Solopsism central to any understanding of these words reviewing my greed reading this book.
It arrived late and unsigned as promised in the sell but to hell with that. The anticipation and wait was ten times worth it. I’d read some reviews and missed it before a trip to Minnesota in deep nature.
Therefore its arrival was announced by Bugs and Botany Bill who read it before me arrival. It had captivated him as I, and his name too is Will, though Bill as a by-name. ‘a rose by any other name would smell as sweet’.
It talks of books and the love of books and what it means to love a book. The history of his book is his story of the First Folio. The primary sources for information on SHakespeare, in lieu of his own descriptions of himself, would be the people who worked with him.
Stuttering John Heminges and business savvy Henry Condell had survived the Theatre scene of the late 1570’s, 1580’s, 1590’s and 1610’s.
They retired grand old men of the stage, acclaimed for a hundred supporting roles opposite or in competition with the likes of Richard Burbage, John Lowin, and Edward Alleyne.
And as principal sharers in the King’s Men, what was the Lord Chamberlain’s Men, their wives and extended families ate and slept well. They were not rich but felt compelled they said, to publish these plays for the sake of our Will, their friend.
One might wonder where Dickie Burbage was in all this collecting Will’s plays into Folio. But the reckoning is that could only be done by the people who held the earliest form of copyright by stayin a play in the Stationer’s Register in the first place, the writers and printers.
As Paul explains in his book on Will, William Jaggard knew the old swindlers around Saint Paul’s churchyard, where the incestuous Elizabethan publishing industry kept its intrigues and deals.
Back when the Globe was moved in the winter of 1597/8 SHakespeare and his colleagues hit the big time. They had Court and Public theatres in their pockets.

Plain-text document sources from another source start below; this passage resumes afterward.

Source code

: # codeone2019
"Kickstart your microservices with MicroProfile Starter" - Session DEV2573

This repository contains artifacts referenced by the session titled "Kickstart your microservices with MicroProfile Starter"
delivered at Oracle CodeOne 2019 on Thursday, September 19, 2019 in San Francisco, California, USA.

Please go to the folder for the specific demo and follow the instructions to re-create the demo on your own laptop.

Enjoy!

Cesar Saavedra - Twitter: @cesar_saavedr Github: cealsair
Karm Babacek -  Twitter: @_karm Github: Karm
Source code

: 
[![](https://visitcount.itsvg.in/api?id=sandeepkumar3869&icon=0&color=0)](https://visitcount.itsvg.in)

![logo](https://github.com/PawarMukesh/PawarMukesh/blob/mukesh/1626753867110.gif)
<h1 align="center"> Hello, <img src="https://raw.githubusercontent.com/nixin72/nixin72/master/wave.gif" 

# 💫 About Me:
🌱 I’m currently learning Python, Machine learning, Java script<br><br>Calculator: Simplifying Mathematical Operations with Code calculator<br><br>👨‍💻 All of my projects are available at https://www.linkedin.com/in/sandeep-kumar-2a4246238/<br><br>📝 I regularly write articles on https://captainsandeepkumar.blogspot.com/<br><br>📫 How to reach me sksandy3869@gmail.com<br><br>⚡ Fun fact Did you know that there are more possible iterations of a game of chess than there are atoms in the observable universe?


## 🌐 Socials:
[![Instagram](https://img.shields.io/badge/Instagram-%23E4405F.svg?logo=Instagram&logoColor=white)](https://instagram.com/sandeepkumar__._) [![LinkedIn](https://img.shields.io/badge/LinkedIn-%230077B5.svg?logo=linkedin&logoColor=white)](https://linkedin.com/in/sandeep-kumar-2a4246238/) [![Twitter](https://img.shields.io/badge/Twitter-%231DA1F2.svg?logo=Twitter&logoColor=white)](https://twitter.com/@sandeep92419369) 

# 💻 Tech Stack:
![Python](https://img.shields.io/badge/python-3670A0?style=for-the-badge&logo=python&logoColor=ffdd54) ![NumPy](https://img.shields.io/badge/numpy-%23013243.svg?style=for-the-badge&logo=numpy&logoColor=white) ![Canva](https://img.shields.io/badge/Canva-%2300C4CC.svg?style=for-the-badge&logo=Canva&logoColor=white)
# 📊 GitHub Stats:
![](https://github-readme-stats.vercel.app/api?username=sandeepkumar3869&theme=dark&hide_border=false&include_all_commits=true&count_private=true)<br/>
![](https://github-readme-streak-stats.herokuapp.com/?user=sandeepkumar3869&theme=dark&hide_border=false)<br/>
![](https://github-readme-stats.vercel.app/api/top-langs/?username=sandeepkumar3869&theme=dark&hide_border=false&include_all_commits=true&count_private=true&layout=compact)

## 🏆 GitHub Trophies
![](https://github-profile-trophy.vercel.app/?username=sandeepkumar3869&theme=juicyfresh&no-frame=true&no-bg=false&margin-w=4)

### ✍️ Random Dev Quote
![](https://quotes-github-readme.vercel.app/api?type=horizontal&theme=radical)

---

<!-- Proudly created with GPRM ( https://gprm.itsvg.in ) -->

Will’s son had just died a year before and change was due.
Our man was about to embark on a creative period lasting until at least 1609. Extend that to 1613 in collaboration and Will’s passing on chief writers of the company laurels to Fletcher and Beaumont.
Obviously he was unaware he would make history with his writings as he would and will still. Never bothering with their eternal longings after being spoken, performed and presumably forgotten as his next project took over.

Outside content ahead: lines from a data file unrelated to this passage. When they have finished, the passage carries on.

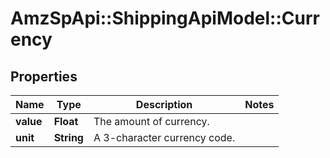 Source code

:# AmzSpApi::ShippingApiModel::Currency

## Properties
Name | Type | Description | Notes
------------ | ------------- | ------------- | -------------
**value** | **Float** | The amount of currency. | 
**unit** | **String** | A 3-character currency code. | 


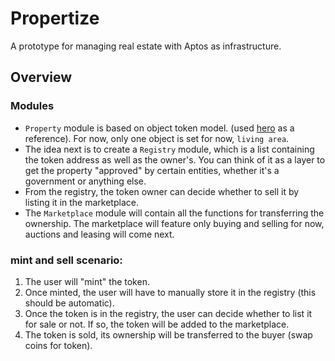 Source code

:# Propertize
A prototype for managing real estate with Aptos as infrastructure.

## Overview

### Modules
- `Property` module is based on object token model. (used [hero](https://github.com/aptos-labs/aptos-core/tree/main/aptos-move/move-examples/token_objects/hero) as a reference). For now, only one object is set for now, `living area`.
- The idea next is to create a `Registry` module, which is a list containing the token address as well as the owner's. You can think of it as a layer to get the property "approved" by certain entities, whether it's a government or anything else. 
- From the registry, the token owner can decide whether to sell it by listing it in the marketplace.
- The `Marketplace` module will contain all the functions for transferring the ownership. The marketplace will feature only buying and selling for now, auctions and leasing will come next.

### mint and sell scenario: 
1. The user will "mint" the token.
2. Once minted, the user will have to manually store it in the registry (this should be automatic).
3. Once the token is in the registry, the user can decide whether to list it for sale or not. If so, the token will be added to the marketplace.
4. The token is sold, its ownership will be transferred to the buyer (swap coins for token).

After Will’s death on his birthday in 1616 his fellows and friends, whom he remembered in his Will, gathered, or gave the order to gather, as much as could be rescued of Will’s writings, in Quarto and manuscript form. Remember the First Folio meant 18 plays would have been lost, so they must have been in some form of manuscript or scribal copy.
Jaggard made a consortium deal with the actors and other printer holders of Sh. titles and finally and incipiently in 1623, some 6 years after first being approached Jaggard produced a Folio of Histories Comedies and Tragedies that supposedly Will wrote.

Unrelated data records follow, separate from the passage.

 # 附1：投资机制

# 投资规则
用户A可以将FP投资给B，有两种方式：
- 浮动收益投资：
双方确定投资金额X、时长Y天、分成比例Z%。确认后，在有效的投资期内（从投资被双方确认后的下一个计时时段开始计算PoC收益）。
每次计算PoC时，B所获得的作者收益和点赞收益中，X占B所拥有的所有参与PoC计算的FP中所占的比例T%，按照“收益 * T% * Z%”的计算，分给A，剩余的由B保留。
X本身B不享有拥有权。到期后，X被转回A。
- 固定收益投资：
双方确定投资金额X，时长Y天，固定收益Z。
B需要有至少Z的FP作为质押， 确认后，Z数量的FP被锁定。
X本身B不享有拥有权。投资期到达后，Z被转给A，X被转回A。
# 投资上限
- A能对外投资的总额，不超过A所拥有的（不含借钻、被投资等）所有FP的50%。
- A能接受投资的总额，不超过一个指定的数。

I snarfed this book up over a two and a half day period, rendering it as read as any manuscript. I myself put out the light on a persistent wasp using its back cover.
Worsely and briefly, dropped it in the toilet at home while peeing and reading, should have sat. I rescued it in milliseconds or lightnings peed and after drying on an SUV dashboard in 28 Degree Celsius temperatures, read it to the end.
(on a Starbuck’s terrace at highway 10 and QEW with a cold non-sugar espressoed milked iced coffee. Though the book remains free from that particular stain).
But forget the book he wrote here (buy it, well worth it) the other book is preserved in Folio at the Meisei University in Hano, a suburb of Tokyo THE BEST BOOK IS AVAILABLE ON JUST THIS SUBJECT.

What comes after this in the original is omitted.